--- Raw data Enclosed Below ---

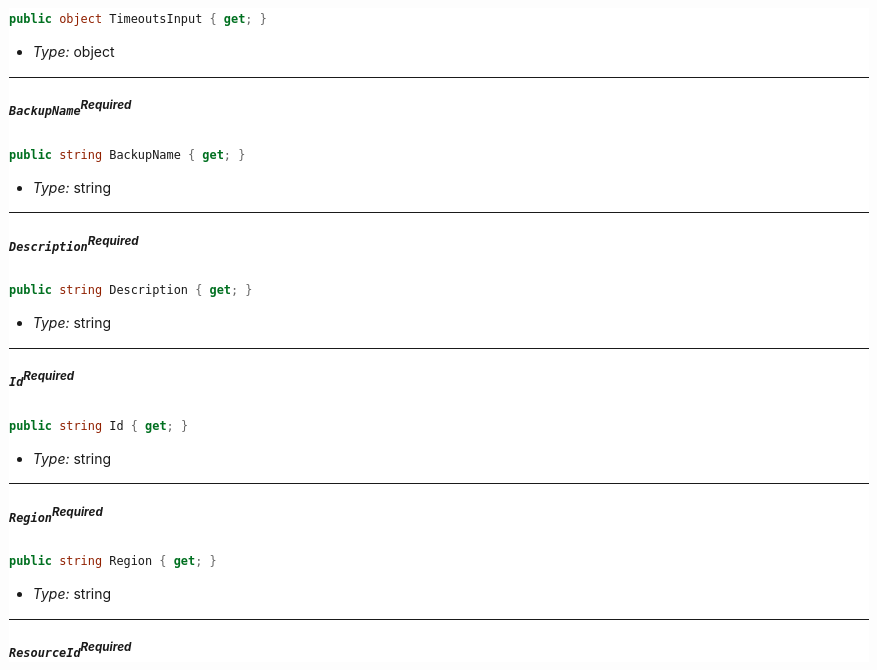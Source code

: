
 ```csharp
public object TimeoutsInput { get; }
```

- *Type:* object

---

##### `BackupName`<sup>Required</sup> <a name="BackupName" id="@cdktf/provider-opentelekomcloud.csbsBackupV1.CsbsBackupV1.property.backupName"></a>

```csharp
public string BackupName { get; }
```

- *Type:* string

---

##### `Description`<sup>Required</sup> <a name="Description" id="@cdktf/provider-opentelekomcloud.csbsBackupV1.CsbsBackupV1.property.description"></a>

```csharp
public string Description { get; }
```

- *Type:* string

---

##### `Id`<sup>Required</sup> <a name="Id" id="@cdktf/provider-opentelekomcloud.csbsBackupV1.CsbsBackupV1.property.id"></a>

```csharp
public string Id { get; }
```

- *Type:* string

---

##### `Region`<sup>Required</sup> <a name="Region" id="@cdktf/provider-opentelekomcloud.csbsBackupV1.CsbsBackupV1.property.region"></a>

```csharp
public string Region { get; }
```

- *Type:* string

---

##### `ResourceId`<sup>Required</sup> <a name="ResourceId" id="@cdktf/provider-opentelekomcloud.csbsBackupV1.CsbsBackupV1.property.resourceId"></a>
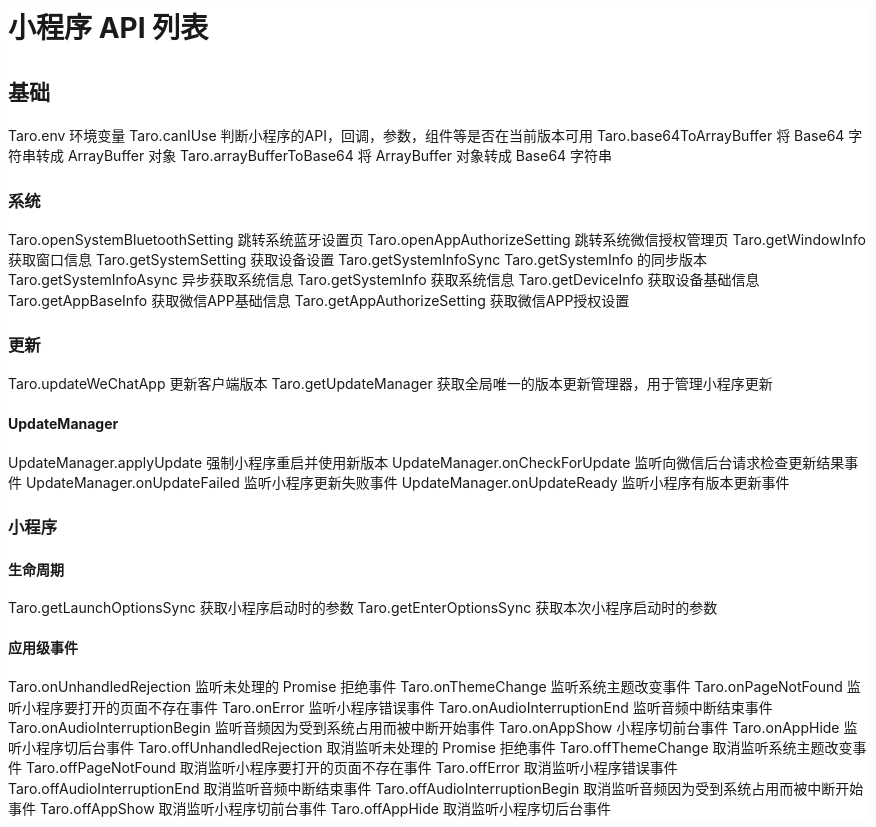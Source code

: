 # 小程序 API 列表

## 基础

Taro.env 环境变量
Taro.canIUse 判断小程序的API，回调，参数，组件等是否在当前版本可用
Taro.base64ToArrayBuffer 将 Base64 字符串转成 ArrayBuffer 对象
Taro.arrayBufferToBase64 将 ArrayBuffer 对象转成 Base64 字符串

### 系统

Taro.openSystemBluetoothSetting 跳转系统蓝牙设置页
Taro.openAppAuthorizeSetting 跳转系统微信授权管理页
Taro.getWindowInfo 获取窗口信息
Taro.getSystemSetting 获取设备设置
Taro.getSystemInfoSync Taro.getSystemInfo 的同步版本
Taro.getSystemInfoAsync 异步获取系统信息
Taro.getSystemInfo 获取系统信息
Taro.getDeviceInfo 获取设备基础信息
Taro.getAppBaseInfo 获取微信APP基础信息
Taro.getAppAuthorizeSetting 获取微信APP授权设置

### 更新

Taro.updateWeChatApp 更新客户端版本
Taro.getUpdateManager 获取全局唯一的版本更新管理器，用于管理小程序更新

#### UpdateManager

UpdateManager.applyUpdate 强制小程序重启并使用新版本
UpdateManager.onCheckForUpdate 监听向微信后台请求检查更新结果事件
UpdateManager.onUpdateFailed 监听小程序更新失败事件
UpdateManager.onUpdateReady 监听小程序有版本更新事件

### 小程序

#### 生命周期

Taro.getLaunchOptionsSync 获取小程序启动时的参数
Taro.getEnterOptionsSync 获取本次小程序启动时的参数

#### 应用级事件

Taro.onUnhandledRejection 监听未处理的 Promise 拒绝事件
Taro.onThemeChange 监听系统主题改变事件
Taro.onPageNotFound 监听小程序要打开的页面不存在事件
Taro.onError 监听小程序错误事件
Taro.onAudioInterruptionEnd 监听音频中断结束事件
Taro.onAudioInterruptionBegin 监听音频因为受到系统占用而被中断开始事件
Taro.onAppShow 小程序切前台事件
Taro.onAppHide 监听小程序切后台事件
Taro.offUnhandledRejection 取消监听未处理的 Promise 拒绝事件
Taro.offThemeChange 取消监听系统主题改变事件
Taro.offPageNotFound 取消监听小程序要打开的页面不存在事件
Taro.offError 取消监听小程序错误事件
Taro.offAudioInterruptionEnd 取消监听音频中断结束事件
Taro.offAudioInterruptionBegin 取消监听音频因为受到系统占用而被中断开始事件
Taro.offAppShow 取消监听小程序切前台事件
Taro.offAppHide 取消监听小程序切后台事件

--- End of Enclosed Raw data ---

* [What to do]
Please print the records above once more, word for word, omitting all pictures.

* [Output below]
Source code

:
 ```csharp
public object TimeoutsInput { get; }
```

- *Type:* object

---

##### `BackupName`<sup>Required</sup> <a name="BackupName" id="@cdktf/provider-opentelekomcloud.csbsBackupV1.CsbsBackupV1.property.backupName"></a>

```csharp
public string BackupName { get; }
```

- *Type:* string

---

##### `Description`<sup>Required</sup> <a name="Description" id="@cdktf/provider-opentelekomcloud.csbsBackupV1.CsbsBackupV1.property.description"></a>

```csharp
public string Description { get; }
```

- *Type:* string

---

##### `Id`<sup>Required</sup> <a name="Id" id="@cdktf/provider-opentelekomcloud.csbsBackupV1.CsbsBackupV1.property.id"></a>

```csharp
public string Id { get; }
```

- *Type:* string

---

##### `Region`<sup>Required</sup> <a name="Region" id="@cdktf/provider-opentelekomcloud.csbsBackupV1.CsbsBackupV1.property.region"></a>

```csharp
public string Region { get; }
```

- *Type:* string

---

##### `ResourceId`<sup>Required</sup> <a name="ResourceId" id="@cdktf/provider-opentelekomcloud.csbsBackupV1.CsbsBackupV1.property.resourceId"></a>
Source code

: # 小程序 API 列表

## 基础

Taro.env 环境变量
Taro.canIUse 判断小程序的API，回调，参数，组件等是否在当前版本可用
Taro.base64ToArrayBuffer 将 Base64 字符串转成 ArrayBuffer 对象
Taro.arrayBufferToBase64 将 ArrayBuffer 对象转成 Base64 字符串

### 系统

Taro.openSystemBluetoothSetting 跳转系统蓝牙设置页
Taro.openAppAuthorizeSetting 跳转系统微信授权管理页
Taro.getWindowInfo 获取窗口信息
Taro.getSystemSetting 获取设备设置
Taro.getSystemInfoSync Taro.getSystemInfo 的同步版本
Taro.getSystemInfoAsync 异步获取系统信息
Taro.getSystemInfo 获取系统信息
Taro.getDeviceInfo 获取设备基础信息
Taro.getAppBaseInfo 获取微信APP基础信息
Taro.getAppAuthorizeSetting 获取微信APP授权设置

### 更新

Taro.updateWeChatApp 更新客户端版本
Taro.getUpdateManager 获取全局唯一的版本更新管理器，用于管理小程序更新

#### UpdateManager

UpdateManager.applyUpdate 强制小程序重启并使用新版本
UpdateManager.onCheckForUpdate 监听向微信后台请求检查更新结果事件
UpdateManager.onUpdateFailed 监听小程序更新失败事件
UpdateManager.onUpdateReady 监听小程序有版本更新事件

### 小程序

#### 生命周期

Taro.getLaunchOptionsSync 获取小程序启动时的参数
Taro.getEnterOptionsSync 获取本次小程序启动时的参数

#### 应用级事件

Taro.onUnhandledRejection 监听未处理的 Promise 拒绝事件
Taro.onThemeChange 监听系统主题改变事件
Taro.onPageNotFound 监听小程序要打开的页面不存在事件
Taro.onError 监听小程序错误事件
Taro.onAudioInterruptionEnd 监听音频中断结束事件
Taro.onAudioInterruptionBegin 监听音频因为受到系统占用而被中断开始事件
Taro.onAppShow 小程序切前台事件
Taro.onAppHide 监听小程序切后台事件
Taro.offUnhandledRejection 取消监听未处理的 Promise 拒绝事件
Taro.offThemeChange 取消监听系统主题改变事件
Taro.offPageNotFound 取消监听小程序要打开的页面不存在事件
Taro.offError 取消监听小程序错误事件
Taro.offAudioInterruptionEnd 取消监听音频中断结束事件
Taro.offAudioInterruptionBegin 取消监听音频因为受到系统占用而被中断开始事件
Taro.offAppShow 取消监听小程序切前台事件
Taro.offAppHide 取消监听小程序切后台事件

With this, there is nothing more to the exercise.